What you have to do
From the records below, transcribe only the lines running from the one with "- [x] Criar modelo ER do banco de dados" through the one with "## Fase 3: Autenticação e Usuários". Keep both of those end lines.

Dataset extract

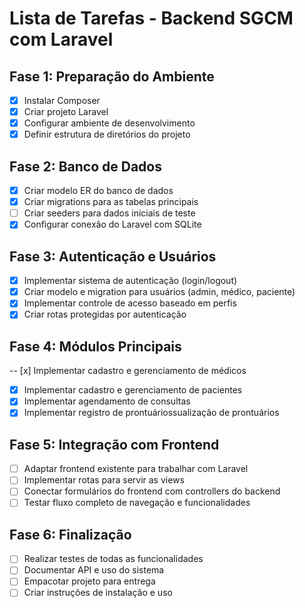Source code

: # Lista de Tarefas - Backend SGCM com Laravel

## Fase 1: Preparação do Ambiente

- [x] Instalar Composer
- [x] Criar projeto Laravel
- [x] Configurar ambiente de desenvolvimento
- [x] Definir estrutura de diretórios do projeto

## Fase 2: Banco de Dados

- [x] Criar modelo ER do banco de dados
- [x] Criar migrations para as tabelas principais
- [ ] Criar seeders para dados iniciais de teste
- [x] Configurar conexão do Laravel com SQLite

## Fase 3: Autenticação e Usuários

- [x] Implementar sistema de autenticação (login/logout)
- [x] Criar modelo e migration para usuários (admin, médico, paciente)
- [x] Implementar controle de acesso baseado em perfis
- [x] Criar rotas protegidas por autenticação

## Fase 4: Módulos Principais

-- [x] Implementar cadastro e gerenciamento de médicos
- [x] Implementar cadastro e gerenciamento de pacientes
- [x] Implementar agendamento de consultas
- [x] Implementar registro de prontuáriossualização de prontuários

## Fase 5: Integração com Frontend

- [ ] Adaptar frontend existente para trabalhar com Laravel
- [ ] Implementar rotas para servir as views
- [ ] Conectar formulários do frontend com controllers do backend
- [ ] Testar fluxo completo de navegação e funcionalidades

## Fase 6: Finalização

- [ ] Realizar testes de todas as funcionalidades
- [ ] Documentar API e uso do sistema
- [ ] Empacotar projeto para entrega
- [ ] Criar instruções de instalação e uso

Answer to this exercise
- [x] Criar modelo ER do banco de dados
- [x] Criar migrations para as tabelas principais
- [ ] Criar seeders para dados iniciais de teste
- [x] Configurar conexão do Laravel com SQLite

## Fase 3: Autenticação e Usuários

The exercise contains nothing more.